Only 3.82% (< 5% ) of the values are outliers, and if we inspect the data, all the non-extreme outliers fall below 5.07 minutes, which is still a reasonable completion time for a single racing lap if minor incidents occur. With the small precentage of outliers and supporting reason on completion time, it’s safe and reflecting the truth of the dataset if we retain the outliers.

Furthermore, We could tag the outliers back into the lap2017 dataset if we need further investigation.

# Find out the lowest outlier values for both isFinished=TRUE and isFinished=FALSE group  
lapOut <- data.frame(group=box2017Lap$group, out=box2017Lap$out)
trueOut<- lapOut[lapOut$group==1,]
falseOut <- lapOut[lapOut$group==2,]

#Create a new column in the lap2017 dataset.  Give it a tag "outTrue", if it's an outlier for the isFinished=TRUE group, give it a tag "outFalse, it it's an outlier for the isFinished=FALSE group, otherwise mark it as 'NA'

lap2017 <- mutate(lap2017, outlier = ifelse(((isFinished == TRUE) & ( minutes >= minTrue)), 'outTrue', (ifelse(((isFinished == FALSE) & ( minutes >= minFalse)), 'outFalse', 'NA' ))))

Data Transformation

Let’s plot racing minutes for each lap in lap2017 and see how the data is distributed.

hist(lap2017$minutes, breaks=1000)

#Removing the extreme outliers, the graph would be less spread out.
lap2017NoExtreme <-  lap2017 %>% filter(minutes < 20 )
hist(lap2017NoExtreme$minutes, breaks=1000)

As the distribution is right-skewed, let’s see if data transformation can reduce the skewness and normalized the distribution.


#Log Base 10
l10_lap2017M<- log10(lap2017NoExtreme$minutes)
hist(l10_lap2017M, breaks = 1000)

#Log Base e
le_lap2017M<- log(lap2017NoExtreme$minutes)
hist(le_lap2017M, breaks = 10000)

sqrt_lap2017M<- sqrt(lap2017NoExtreme$minutes)
hist(sqrt_lap2017M, breaks = 1000)

re_lap2017M<- (1/lap2017NoExtreme$minutes)
hist(re_lap2017M, breaks = 1000)

#Box cox
bc_lap2017M<- BoxCox(lap2017NoExtreme$minutes, lambda = "auto")
hist(bc_lap2017M, breaks = 1000)

None of the graphs show any difference in normality. Let’s use ks.test to check if there is any statistically significance improvement.

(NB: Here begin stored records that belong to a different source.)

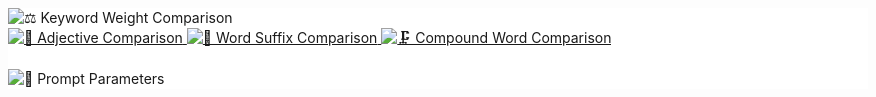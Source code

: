   <source media="(prefers-color-scheme: dark)" srcset="F://GitHubRepo/MidJourney-Styles-and-Keywords-Reference/Images/Repo_Parts/Buttons/Comparison_Page_Buttons/Comparison_Pages/button_keyword_weight.webp?raw=true" width = 249>
  <source media="(prefers-color-scheme: light)" srcset="F://GitHubRepo/MidJourney-Styles-and-Keywords-Reference/Images/Repo_Parts/Buttons/Comparison_Page_Buttons/Comparison_Pages/button_keyword_weight_light.webp?raw=true" width = 249>
  <img alt="⚖ Keyword Weight Comparison" src="F://GitHubRepo/MidJourney-Styles-and-Keywords-Reference/Images/Repo_Parts/Buttons/Comparison_Page_Buttons/Comparison_Pages/button_keyword_weight.webp?raw=true" width = 249>
</picture></a>
<br>
<a href="F://GitHubRepo/MidJourney-Styles-and-Keywords-Reference/Pages/MJ_V3/Comparison_Pages/Prompt_Writing/Adjective_Comparison.md" title="Adding adjectives to words"><picture>
    <source media="(prefers-color-scheme: dark)" srcset="F://GitHubRepo/MidJourney-Styles-and-Keywords-Reference/Images/Repo_Parts/Buttons/Comparison_Page_Buttons/Comparison_Pages/button_adjective_comparison.webp?raw=true" width = 249>
    <source media="(prefers-color-scheme: light)" srcset="F://GitHubRepo/MidJourney-Styles-and-Keywords-Reference/Images/Repo_Parts/Buttons/Comparison_Page_Buttons/Comparison_Pages/button_adjective_comparison_light.webp?raw=true" width = 249>
    <img alt="🦚 Adjective Comparison" src="F://GitHubRepo/MidJourney-Styles-and-Keywords-Reference/Images/Repo_Parts/Buttons/Comparison_Page_Buttons/Comparison_Pages/button_adjective_comparison.webp?raw=true" width = 249>
</picture></a>
<a href="F://GitHubRepo/MidJourney-Styles-and-Keywords-Reference/Pages/MJ_V3/Comparison_Pages/Prompt_Writing/Word_Suffix_Comparison.md" title="Using different word endings"><picture>
    <source media="(prefers-color-scheme: dark)" srcset="F://GitHubRepo/MidJourney-Styles-and-Keywords-Reference/Images/Repo_Parts/Buttons/Comparison_Page_Buttons/Comparison_Pages/button_word_suffix_comparison.webp?raw=true" width = 249>
    <source media="(prefers-color-scheme: light)" srcset="F://GitHubRepo/MidJourney-Styles-and-Keywords-Reference/Images/Repo_Parts/Buttons/Comparison_Page_Buttons/Comparison_Pages/button_word_suffix_comparison_light.webp?raw=true" width = 249>
    <img alt="📓 Word Suffix Comparison" src="F://GitHubRepo/MidJourney-Styles-and-Keywords-Reference/Images/Repo_Parts/Buttons/Comparison_Page_Buttons/Comparison_Pages/button_word_suffix_comparison.webp?raw=true" width = 249>
</picture></a>
<a href="F://GitHubRepo/MidJourney-Styles-and-Keywords-Reference/Pages/MJ_V4/Comparison_Pages/Prompt_Writing/Compound_Word_Format_Comparison/Compound_Word_Format_Comparison.md" title="Using a space, dash, underscore, and more in compound words"><picture>
    <source media="(prefers-color-scheme: dark)" srcset="F://GitHubRepo/MidJourney-Styles-and-Keywords-Reference/Images/Repo_Parts/Buttons/Comparison_Page_Buttons/Comparison_Pages/button_compound_word_format.webp?raw=true" width = 249>
    <source media="(prefers-color-scheme: light)" srcset="F://GitHubRepo/MidJourney-Styles-and-Keywords-Reference/Images/Repo_Parts/Buttons/Comparison_Page_Buttons/Comparison_Pages/button_compound_word_format_light.webp?raw=true" width = 249>
    <img alt="🗜 Compound Word Comparison" src="F://GitHubRepo/MidJourney-Styles-and-Keywords-Reference/Images/Repo_Parts/Buttons/Comparison_Page_Buttons/Comparison_Pages/button_compound_word_format.webp?raw=true" width = 249>
</picture></a>
<br>
<br>
<picture>
  <source media="(prefers-color-scheme: dark)" srcset="F://GitHubRepo/MidJourney-Styles-and-Keywords-Reference/Images/Repo_Parts/Buttons/Comparison_Page_Buttons/Comparison_Page_Category_Labels/prompt_parameters.webp?raw=true" width = 758>
  <source media="(prefers-color-scheme: light)" srcset="F://GitHubRepo/MidJourney-Styles-and-Keywords-Reference/Images/Repo_Parts/Buttons/Comparison_Page_Buttons/Comparison_Page_Category_Labels/prompt_parameters_light.webp?raw=true" width = 758>
  <img alt="🧩 Prompt Parameters" src="F://GitHubRepo/MidJourney-Styles-and-Keywords-Reference/Images/Repo_Parts/Buttons/Comparison_Page_Buttons/Comparison_Page_Category_Labels/prompt_parameters.webp?raw=true" width = 758>
</picture>
<br>
<a href="F://GitHubRepo/MidJourney-Styles-and-Keywords-Reference/Pages/MJ_V4/Comparison_Pages/Parameters/Stylize_Comparison/Stylize_Comparison.md" title="Using the --stylize or --s parameter"><picture>
  <source media="(prefers-color-scheme: dark)" srcset="F://GitHubRepo/MidJourney-Styles-and-Keywords-Reference/Images/Repo_Parts/Buttons/Comparison_Page_Buttons/Comparison_Pages/button_stylize_parameter.webp?raw=true" width = 249>
  <source media="(prefers-color-scheme: light)" srcset="F://GitHubRepo/MidJourney-Styles-and-Keywords-Reference/Images/Repo_Parts/Buttons/Comparison_Page_Buttons/Comparison_Pages/button_stylize_parameter_light.webp?raw=true" width = 249>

ks.test(lap2017NoExtreme$minutes, "pnorm", mean=mean(lap2017NoExtreme$minutes), sd=sd(lap2017NoExtreme$minutes))
##  One-sample Kolmogorov-Smirnov test
## data:  lap2017NoExtreme$minutes
## D = 0.10807, p-value < 2.2e-16
## alternative hypothesis: two-sided
ks.test(l10_lap2017M, "pnorm", mean=mean(l10_lap2017M), sd=sd(l10_lap2017M))
##  One-sample Kolmogorov-Smirnov test
## data:  l10_lap2017M
## D = 0.06506, p-value < 2.2e-16
## alternative hypothesis: two-sided
ks.test(le_lap2017M, "pnorm", mean=mean(le_lap2017M), sd=sd(le_lap2017M))
##  One-sample Kolmogorov-Smirnov test
## data:  le_lap2017M
## D = 0.06506, p-value < 2.2e-16
## alternative hypothesis: two-sided
ks.test(sqrt_lap2017M, "pnorm", mean=mean(sqrt_lap2017M), sd=sd(sqrt_lap2017M))
##  One-sample Kolmogorov-Smirnov test
## data:  sqrt_lap2017M
## D = 0.084924, p-value < 2.2e-16
## alternative hypothesis: two-sided
ks.test(re_lap2017M, "pnorm", mean=mean(re_lap2017M), sd=sd(re_lap2017M))
##  One-sample Kolmogorov-Smirnov test
## data:  re_lap2017M
## D = 0.067411, p-value < 2.2e-16
## alternative hypothesis: two-sided
ks.test(bc_lap2017M, "pnorm", mean=mean(bc_lap2017M), sd=sd(bc_lap2017M))
##  One-sample Kolmogorov-Smirnov test
## data:  bc_lap2017M
## D = 0.067409, p-value < 2.2e-16
## alternative hypothesis: two-sided

From the One-sample Kolmogorov-Smirnov test, there is statistical significance that the data is not noramlly distributed. Even after the loge, 1og10, sqrt, reciprocal or Box Cox transformation, there is still no change on the statistical significance, data is still not normally distributed.